(629ac) DeNOx Performance of Combined LNT-SCR Catalyst Systems: A Simulation Study
AIChE Annual Meeting
2011
2011 Annual Meeting
Catalysis and Reaction Engineering Division
Poster Session of CRE Division
Wednesday, October 19, 2011 - 6:00pm to 8:00pm
Abstract:
Transient
studies of combined LNT-SCR catalyst systems are investigated and their
performance is evaluated against that of individual LNT or SCR systems. A
one-dimensional two-phase model with global rate expressions for various reactions
is used in the simulations. The LNT system modeled is that of Pt/BaO/Al2O3
catalyst with two different BaO storage sites, designated as fast and slow
sites.
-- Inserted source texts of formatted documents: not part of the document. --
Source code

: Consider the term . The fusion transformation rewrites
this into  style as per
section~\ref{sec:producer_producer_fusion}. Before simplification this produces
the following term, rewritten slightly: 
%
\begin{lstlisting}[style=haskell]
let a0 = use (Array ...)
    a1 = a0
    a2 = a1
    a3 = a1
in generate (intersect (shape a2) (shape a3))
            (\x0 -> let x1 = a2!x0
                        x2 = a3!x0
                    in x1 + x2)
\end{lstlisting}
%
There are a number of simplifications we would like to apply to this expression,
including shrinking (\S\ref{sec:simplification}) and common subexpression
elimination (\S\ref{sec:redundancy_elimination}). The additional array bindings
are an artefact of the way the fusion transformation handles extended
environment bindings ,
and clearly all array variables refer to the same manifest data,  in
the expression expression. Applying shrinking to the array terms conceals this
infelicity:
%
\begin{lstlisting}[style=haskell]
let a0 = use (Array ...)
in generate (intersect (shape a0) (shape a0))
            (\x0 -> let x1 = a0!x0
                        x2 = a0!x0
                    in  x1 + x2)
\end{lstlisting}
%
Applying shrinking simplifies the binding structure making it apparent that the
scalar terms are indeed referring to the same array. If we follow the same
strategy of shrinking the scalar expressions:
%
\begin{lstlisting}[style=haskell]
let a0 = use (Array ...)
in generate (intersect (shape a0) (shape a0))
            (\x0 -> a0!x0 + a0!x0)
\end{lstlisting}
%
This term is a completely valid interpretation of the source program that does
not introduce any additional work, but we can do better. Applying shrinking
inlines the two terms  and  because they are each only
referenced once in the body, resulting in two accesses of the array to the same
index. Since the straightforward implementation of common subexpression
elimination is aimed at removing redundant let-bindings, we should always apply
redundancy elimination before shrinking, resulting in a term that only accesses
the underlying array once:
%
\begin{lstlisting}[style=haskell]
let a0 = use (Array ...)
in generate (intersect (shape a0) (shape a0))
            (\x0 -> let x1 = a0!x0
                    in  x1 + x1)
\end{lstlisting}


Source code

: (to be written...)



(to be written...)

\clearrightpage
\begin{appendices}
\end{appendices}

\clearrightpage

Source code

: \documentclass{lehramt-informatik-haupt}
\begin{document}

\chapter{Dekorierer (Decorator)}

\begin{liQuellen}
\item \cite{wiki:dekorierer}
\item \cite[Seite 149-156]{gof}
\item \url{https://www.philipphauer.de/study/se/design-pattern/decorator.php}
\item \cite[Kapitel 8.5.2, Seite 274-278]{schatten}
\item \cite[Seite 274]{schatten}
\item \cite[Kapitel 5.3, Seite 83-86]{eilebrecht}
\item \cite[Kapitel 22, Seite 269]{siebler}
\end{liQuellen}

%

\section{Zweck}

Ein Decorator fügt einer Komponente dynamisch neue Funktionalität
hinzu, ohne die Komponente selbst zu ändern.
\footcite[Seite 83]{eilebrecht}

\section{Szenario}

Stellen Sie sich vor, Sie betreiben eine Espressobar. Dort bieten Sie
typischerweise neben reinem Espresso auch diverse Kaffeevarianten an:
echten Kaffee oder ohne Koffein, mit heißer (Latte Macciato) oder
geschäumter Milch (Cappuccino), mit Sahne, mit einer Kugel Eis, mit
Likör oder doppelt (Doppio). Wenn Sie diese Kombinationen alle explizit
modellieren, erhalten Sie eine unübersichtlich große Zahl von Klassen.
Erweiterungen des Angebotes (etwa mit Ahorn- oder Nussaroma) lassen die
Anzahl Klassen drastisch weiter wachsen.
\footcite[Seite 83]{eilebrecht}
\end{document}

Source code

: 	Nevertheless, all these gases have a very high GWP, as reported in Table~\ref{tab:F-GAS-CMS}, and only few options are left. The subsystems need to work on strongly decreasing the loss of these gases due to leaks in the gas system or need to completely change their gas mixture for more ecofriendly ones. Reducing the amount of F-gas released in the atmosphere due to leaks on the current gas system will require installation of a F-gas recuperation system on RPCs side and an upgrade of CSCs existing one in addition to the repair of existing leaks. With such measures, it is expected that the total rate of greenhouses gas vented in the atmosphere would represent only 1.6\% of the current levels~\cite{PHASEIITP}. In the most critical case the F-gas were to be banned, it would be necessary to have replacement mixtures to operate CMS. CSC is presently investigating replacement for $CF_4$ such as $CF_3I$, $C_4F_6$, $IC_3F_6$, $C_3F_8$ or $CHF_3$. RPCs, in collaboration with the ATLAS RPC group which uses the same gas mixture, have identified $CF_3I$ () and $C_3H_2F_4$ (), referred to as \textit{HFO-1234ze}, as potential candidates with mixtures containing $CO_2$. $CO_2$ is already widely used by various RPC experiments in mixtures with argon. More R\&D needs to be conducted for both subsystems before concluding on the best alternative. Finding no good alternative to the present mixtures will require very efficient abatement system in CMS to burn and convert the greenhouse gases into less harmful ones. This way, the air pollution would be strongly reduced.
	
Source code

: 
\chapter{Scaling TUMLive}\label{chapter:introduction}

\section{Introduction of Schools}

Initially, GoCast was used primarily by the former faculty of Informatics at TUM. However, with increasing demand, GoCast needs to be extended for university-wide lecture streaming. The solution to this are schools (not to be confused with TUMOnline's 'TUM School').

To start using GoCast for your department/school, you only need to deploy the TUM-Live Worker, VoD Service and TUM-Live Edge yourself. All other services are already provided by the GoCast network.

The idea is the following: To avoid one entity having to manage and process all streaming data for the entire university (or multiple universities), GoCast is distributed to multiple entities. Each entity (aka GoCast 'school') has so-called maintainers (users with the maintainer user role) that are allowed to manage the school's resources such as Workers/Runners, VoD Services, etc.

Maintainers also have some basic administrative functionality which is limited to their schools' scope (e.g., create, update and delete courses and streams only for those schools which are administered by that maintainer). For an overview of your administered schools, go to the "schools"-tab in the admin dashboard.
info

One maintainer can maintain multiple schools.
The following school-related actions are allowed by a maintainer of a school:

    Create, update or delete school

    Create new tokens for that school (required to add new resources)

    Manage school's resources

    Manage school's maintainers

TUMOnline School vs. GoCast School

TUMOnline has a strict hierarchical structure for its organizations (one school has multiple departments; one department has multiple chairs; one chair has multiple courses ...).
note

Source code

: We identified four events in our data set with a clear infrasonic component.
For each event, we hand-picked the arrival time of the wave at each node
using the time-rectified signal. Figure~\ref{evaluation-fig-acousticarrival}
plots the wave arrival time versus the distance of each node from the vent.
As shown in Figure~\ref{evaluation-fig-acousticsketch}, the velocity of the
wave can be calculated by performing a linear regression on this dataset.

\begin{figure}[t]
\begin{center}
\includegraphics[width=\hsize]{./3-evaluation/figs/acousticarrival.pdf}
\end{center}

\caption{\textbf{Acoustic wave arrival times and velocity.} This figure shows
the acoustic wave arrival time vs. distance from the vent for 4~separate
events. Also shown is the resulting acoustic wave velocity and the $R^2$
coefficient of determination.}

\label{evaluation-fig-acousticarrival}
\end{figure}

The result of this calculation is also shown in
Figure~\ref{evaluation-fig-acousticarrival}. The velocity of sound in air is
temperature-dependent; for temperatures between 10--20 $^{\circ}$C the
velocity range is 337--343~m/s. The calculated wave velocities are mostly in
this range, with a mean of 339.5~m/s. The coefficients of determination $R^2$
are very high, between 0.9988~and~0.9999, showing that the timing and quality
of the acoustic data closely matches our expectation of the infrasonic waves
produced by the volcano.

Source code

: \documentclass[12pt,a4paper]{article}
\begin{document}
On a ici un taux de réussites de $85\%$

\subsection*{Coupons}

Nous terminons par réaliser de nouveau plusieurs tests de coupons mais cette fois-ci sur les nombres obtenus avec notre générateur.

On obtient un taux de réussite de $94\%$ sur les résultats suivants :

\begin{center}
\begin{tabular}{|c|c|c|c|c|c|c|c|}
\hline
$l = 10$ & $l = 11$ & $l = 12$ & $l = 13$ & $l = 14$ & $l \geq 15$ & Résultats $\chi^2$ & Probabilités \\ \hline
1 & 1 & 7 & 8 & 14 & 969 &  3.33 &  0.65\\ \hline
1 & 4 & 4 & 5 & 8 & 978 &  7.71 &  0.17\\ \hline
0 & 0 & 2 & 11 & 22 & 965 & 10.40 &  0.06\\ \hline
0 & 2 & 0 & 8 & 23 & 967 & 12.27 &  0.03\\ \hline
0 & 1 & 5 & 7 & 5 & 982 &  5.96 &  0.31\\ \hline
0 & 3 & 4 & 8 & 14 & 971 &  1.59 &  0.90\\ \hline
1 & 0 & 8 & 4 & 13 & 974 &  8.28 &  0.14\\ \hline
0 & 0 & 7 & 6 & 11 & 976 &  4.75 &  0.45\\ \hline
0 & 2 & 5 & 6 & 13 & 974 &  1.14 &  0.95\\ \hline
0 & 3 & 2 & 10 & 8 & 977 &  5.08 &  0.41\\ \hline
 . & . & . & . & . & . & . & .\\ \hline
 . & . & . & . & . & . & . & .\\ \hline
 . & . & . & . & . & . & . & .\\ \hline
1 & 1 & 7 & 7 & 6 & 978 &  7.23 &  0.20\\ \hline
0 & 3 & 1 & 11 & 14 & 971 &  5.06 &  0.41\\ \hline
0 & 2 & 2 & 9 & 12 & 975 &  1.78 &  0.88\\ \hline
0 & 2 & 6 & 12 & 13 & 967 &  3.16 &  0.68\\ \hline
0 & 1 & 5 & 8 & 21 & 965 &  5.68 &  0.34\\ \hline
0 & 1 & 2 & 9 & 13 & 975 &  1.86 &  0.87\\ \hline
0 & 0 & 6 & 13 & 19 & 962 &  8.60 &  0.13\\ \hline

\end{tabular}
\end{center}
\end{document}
LNT model includes reactions that describe NO oxidation, storage of NO2
in the form of nitrates during lean storage cycle and reduction to N2
in the subsequent rich cycle with H2 as a reductant. The SCR system
considered is that of Cu-ZSM5 and the model includes NO oxidation, ammonia
storage and oxidation, selective catalytic reduction of NO, NO2 and
formation of N2O. Model predicts the spatio-temporal concentration
profiles of reactants and products inside the channel which gives insight into
the DeNOx performance of combined systems. The effect of various
design and operating parameters on DeNOx efficiency have been
examined which includes number of LNT and SCR catalysts in series, length of
each catalyst, catalyst loading, rich cycle time and composition. It has
been found that series arrangement of alternate LNT and SCR catalyst, by dividing
them into equal halves, substantially improves NOx conversion. For
fixed total catalyst length as the number of divisions increase, NOx
conversion increases and reaches a limit which is theoretically equivalent to
that of mixed catalyst. It is also observed that for fixed length of LNT
catalyst better DeNOx performance is obtained by increasing the
length of SCR catalyst in the alternate arrangement. Spatio-temporal profiles
indicate complete storage of NH3 on SCR catalyst which can be
efficiently used to reduce NOx slipping out of LNT.